Wednesday 30 August 2017

Addicks & Barker

Y'all have taken H for Harvey on board because that is the hurricane/ tropical storm which is currently stalled over Houston, Texas and giving them a shocking wet hose-down. We in Ireland have been more intimately involved with G for Gert, the tail end of which 2017 hurricane delivered 80cm of rain to NW Ireland last week.  But there is a whole alphabet of hell in the immediate and medium term future for Houston - USA's 4th largest urban area.
That alphabet starts with A for Addicks and B for Barker, as indicated on the map. They are two roller-compacted earth dams - you may call them levees - established 70 years ago West of Houston as flood-control /recreation reservoirs. In the centre of the picture, two red rectangles show the location of through-dam concrete-lined spillways. Economists have intimated that by damping the boom-and-bust of normal precipitation and run-off, these structures have saved the city of Houston about $16 million each year in flood damage claims. Thanks to this reservoir system, a steady flow of water travels right through the centre of downtown Houston in a river called the Buffalo Bayou.  It has become a lung for the city [as in Cork] with parks and cycle-ways for office workers to take lunch-breaks in or cycle to work along. Add an indeterminate morale and productivity value that wouldn't exist if the Bayou flooded several times a year. The issues are explained with his customary clarity by Oroville's Own Juan Browne.  In 2009, it was revealed that the concrete spillways were being eaten away by waterwolf in the same way as caused the catastrophic under-cutting of the Oroville spillway. They think they have fixed it with an expanding polymer solution: let's see if that fixin' works when the water starts to roar through the structure - cavitation anyone?

The whole of SE Texas is pretty much flat. Lake Oroville, in N California, which had it's own watery dramas [bloboprev I - II - III] in the Spring was made by blocking off a natural valley in the foot-hills of the Sierra Nevada. Addicks and Barker had no such natural basin and are essentially prairie surrounded by their dams.

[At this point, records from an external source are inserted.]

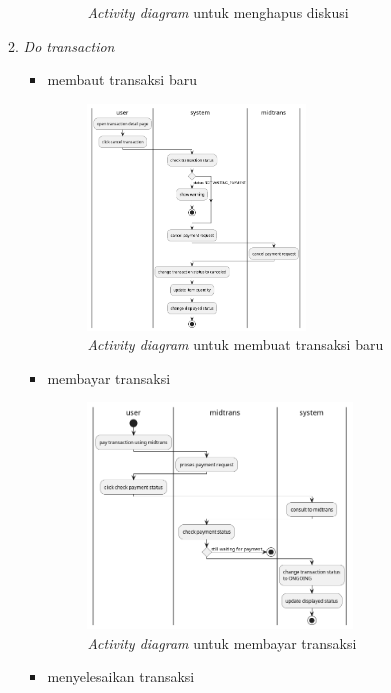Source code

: \documentclass[a4paper]{article}
\begin{document}
\begin{enumerate}
\begin{enumerate}
\begin{itemize}
\begin{figure}[h]
                \caption{\textit{Activity diagram} untuk menghapus diskusi}
            \end{figure}
        \end{itemize}
        \newpage

        \item \textit{Do transaction}
        \begin{itemize}
            \item membaut transaksi baru
            \begin{figure}[h]
                \centering
                \includegraphics*[height=6cm]{./diagram/activity diagram/15. transaction/cancel transaction/cancel transaction.png}
                \caption{\textit{Activity diagram} untuk membuat transaksi baru}
            \end{figure}
            \item membayar transaksi
            \begin{figure}[h]
                \centering
                \includegraphics*[height=6cm]{./diagram/activity diagram/15. transaction/pay transaction/pay trx.png}
                \caption{\textit{Activity diagram} untuk membayar transaksi}
            \end{figure}
            \newpage
            \item menyelesaikan transaksi
            \begin{figure}[h]

\end{figure}
\end{itemize}
\end{enumerate}
\end{enumerate}
\end{document}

Addick's earthworks are 19km in extent and would contain a quarter billion tonnes of water if brimful. Barker has a similar capacity within a slightly longer 22km berm. Neither reservoir has ever been close to topping out . . . until this week. At 2am local time on Monday 28/Aug the Army Corps of Engineers opened the floodgates to discharge water into the Buffalo Bayou. Since the complex was built, suburban Houston has spread out to and beyond the two lakes and hundreds of homes are being condemned to a dousing pro bono publico. If this is not done, then Houston and its people are looking at "a 30 foot [9m] wall of water" as the rising water over-tops and destroys the levees like the dykes in any medieval flood you care to name - Nieuwekerk - St. Marcellus - Zuiderzee.  Earth dams, even if roller-compacted, are no defense against running water. Lego - in the woods - on the beach - in the lab.

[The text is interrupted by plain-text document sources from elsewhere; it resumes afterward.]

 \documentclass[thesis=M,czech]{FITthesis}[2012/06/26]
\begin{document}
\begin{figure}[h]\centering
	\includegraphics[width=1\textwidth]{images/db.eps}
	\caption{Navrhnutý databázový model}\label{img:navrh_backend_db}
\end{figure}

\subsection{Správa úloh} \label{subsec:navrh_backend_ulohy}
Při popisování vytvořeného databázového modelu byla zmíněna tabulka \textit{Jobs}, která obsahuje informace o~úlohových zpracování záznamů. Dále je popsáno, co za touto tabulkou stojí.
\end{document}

Tropical storms are damaging because of the wind, but also because they suck water out of the Gulf of Mexico and dump it as warm rain inland. They typically move over, through and off somewhere else and this limits the amount of precipitation to manageable proportions. Stalled by anti-cyclones over the Rockies and Great Plains, Harvey keeps on giving in buckets. A metre of rain has already fallen and at least another 300mm is likely before the end of August. 1300mm of rain in one place will flood all the local low lying areas, even if the height difference is a few metres.  Because the topography in Houston is so flat, water cannot drain away quickly which allows people to walk waist deep through it pushing a canoe full of pensioners without worrying about being swept away.  In mountainous N Italy in 1963, a 'mere' 50 million tonnes of water killed 2,000 people because it was travelling downhill fast and all at once.  If your local news starts mentioning Addicks & Barker in the context of Harvey anticipate a significant rise in water levels and more homeless people and trashed possessions. STOP PRESS: late bulletins last night on RTE were mentioning Houston dams, albeit not by name.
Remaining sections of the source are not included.